Stop burning tokens.
If you are optimizing AI agents, building autonomous systems, or just looking to drastically reduce your LLM API costs without sacrificing reasoning quality, drop this into your architecture today.

💻 I just open-sourced it. You can grab the code, check out the examples, and star the repo here:
https://github.com/tlancas25/openclaw-context-saver

I'm a solo dev, so I'd love to hear your feedback. Drop a comment if you've been struggling with context limits, or open an issue on GitHub if you want to see a specific feature!

Top comments (1)

Collapse
 
apex_stack profile image
Apex Stack

The session continuity pattern you described — indexing full payloads in SQLite and passing tiny summaries with reference IDs — is essentially what we had to build for a different reason on a financial data platform.

We pull data from yfinance for 8,000+ stock tickers and generate analysis pages with a local LLM. The raw API response for a single ticker (financials, holders, earnings, dividends, news) can be 50-80KB of JSON. When we pipe that into Llama 3 for content generation, we hit exactly the problem you're describing — the model starts losing track of its analysis framework because the context is drowning in raw numbers.

Our solution was similar in spirit but different in execution: we pre-extract a "ticker profile" (about 2KB of the most analytically relevant fields) and pass that to the LLM instead of the full payload. The full data lives in Supabase and the LLM can reference specific fields if it needs to drill deeper.

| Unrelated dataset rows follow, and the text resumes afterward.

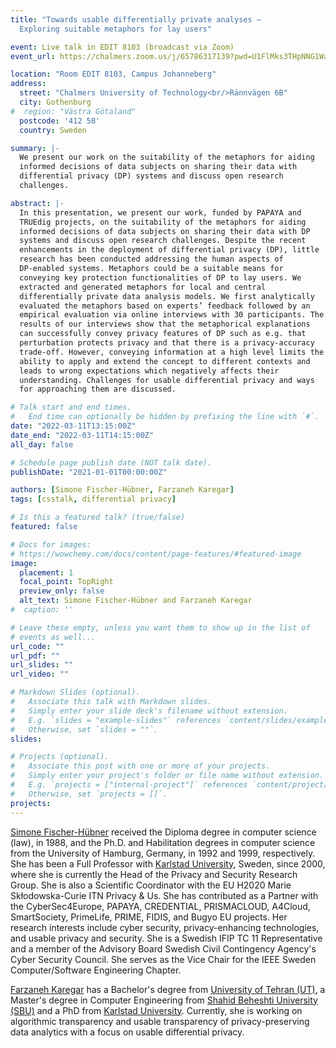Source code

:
 ```yaml
---
title: "Towards usable differentially private analyses —
  Exploring suitable metaphors for lay users"

event: Live talk in EDIT 8103 (broadcast via Zoom)
event_url: https://chalmers.zoom.us/j/65786317139?pwd=U1FlMks3THpNNG1WaFRJNkJxQXdBQT09

location: "Room EDIT 8103, Campus Johanneberg"
address:
  street: "Chalmers University of Technology<br/>Rännvägen 6B"
  city: Gothenburg
#  region: "Västra Götaland"
  postcode: '412 58'
  country: Sweden

summary: |-
  We present our work on the suitability of the metaphors for aiding
  informed decisions of data subjects on sharing their data with
  differential privacy (DP) systems and discuss open research
  challenges.

abstract: |-
  In this presentation, we present our work, funded by PAPAYA and
  TRUEdig projects, on the suitability of the metaphors for aiding
  informed decisions of data subjects on sharing their data with DP
  systems and discuss open research challenges. Despite the recent
  enhancements in the deployment of differential privacy (DP), little
  research has been conducted addressing the human aspects of
  DP-enabled systems. Metaphors could be a suitable means for
  conveying key protection functionalities of DP to lay users. We
  extracted and generated metaphors for local and central
  differentially private data analysis models. We first analytically
  evaluated the metaphors based on experts’ feedback followed by an
  empirical evaluation via online interviews with 30 participants. The
  results of our interviews show that the metaphorical explanations
  can successfully convey privacy features of DP such as e.g. that
  perturbation protects privacy and that there is a privacy-accuracy
  trade-off. However, conveying information at a high level limits the
  ability to apply and extend the concept to different contexts and
  leads to wrong expectations which negatively affects their
  understanding. Challenges for usable differential privacy and ways
  for approaching them are discussed.

# Talk start and end times.
#   End time can optionally be hidden by prefixing the line with `#`.
date: "2022-03-11T13:15:00Z"
date_end: "2022-03-11T14:15:00Z"
all_day: false

# Schedule page publish date (NOT talk date).
publishDate: "2021-01-01T00:00:00Z"

authors: [Simone Fischer-Hübner, Farzaneh Karegar]
tags: [csstalk, differential privacy]

# Is this a featured talk? (true/false)
featured: false

# Docs for images:
# https://wowchemy.com/docs/content/page-features/#featured-image
image:
  placement: 1
  focal_point: TopRight
  preview_only: false
  alt_text: Simone Fischer-Hübner and Farzaneh Karegar
#  caption: ''

# Leave these empty, unless you want them to show up in the list of
# events as well...
url_code: ""
url_pdf: ""
url_slides: ""
url_video: ""

# Markdown Slides (optional).
#   Associate this talk with Markdown slides.
#   Simply enter your slide deck's filename without extension.
#   E.g. `slides = "example-slides"` references `content/slides/example-slides.md`.
#   Otherwise, set `slides = ""`.
slides:

# Projects (optional).
#   Associate this post with one or more of your projects.
#   Simply enter your project's folder or file name without extension.
#   E.g. `projects = ["internal-project"]` references `content/project/deep-learning/index.md`.
#   Otherwise, set `projects = []`.
projects:
---
```


[Simone Fischer-Hübner](https://simone.hotell.kau.se/) received the
Diploma degree in computer science (law), in 1988, and the Ph.D. and
Habilitation degrees in computer science from the University of
Hamburg, Germany, in 1992 and 1999, respectively. She has been a Full
Professor with [Karlstad University](https://www.kau.se/en), Sweden,
since 2000, where she is currently the Head of the Privacy and
Security Research Group. She is also a Scientific Coordinator with the
EU H2020 Marie Skłodowska-Curie ITN Privacy & Us. She has contributed
as a Partner with the CyberSec4Europe, PAPAYA, CREDENTIAL,
PRISMACLOUD, A4Cloud, SmartSociety, PrimeLife, PRIME, FIDIS, and Bugyo
EU projects. Her research interests include cyber security,
privacy-enhancing technologies, and usable privacy and security. She
is a Swedish IFIP TC 11 Representative and a member of the Advisory
Board Swedish Civil Contingency Agency's Cyber Security Council. She
serves as the Vice Chair for the IEEE Sweden Computer/Software
Engineering Chapter.

[Farzaneh Karegar](https://www.kau.se/en/researchers/farzaneh-karegar)
has a Bachelor's degree from [University of Tehran
(UT)](https://ut.ac.ir/en), a Master's degree in Computer Engineering
from [Shahid Beheshti University (SBU)](https://en.sbu.ac.ir/) and a
PhD from [Karlstad University](https://www.kau.se/en).  Currently, she
is working on algorithmic transparency and usable transparency of
privacy-preserving data analytics with a focus on usable differential
privacy.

The 98% reduction claim tracks with our experience. For financial data specifically, the signal-to-noise ratio in API responses is absurdly low — most of the payload is metadata, timestamps, and null optional fields that the model doesn't need.

One thing I'd be curious about: how does the Context Saver handle cases where the "intent" is ambiguous? In financial analysis, sometimes the model doesn't know it needs a specific data point until it's partway through reasoning. Does the SQLite retrieval add meaningful latency in those cases?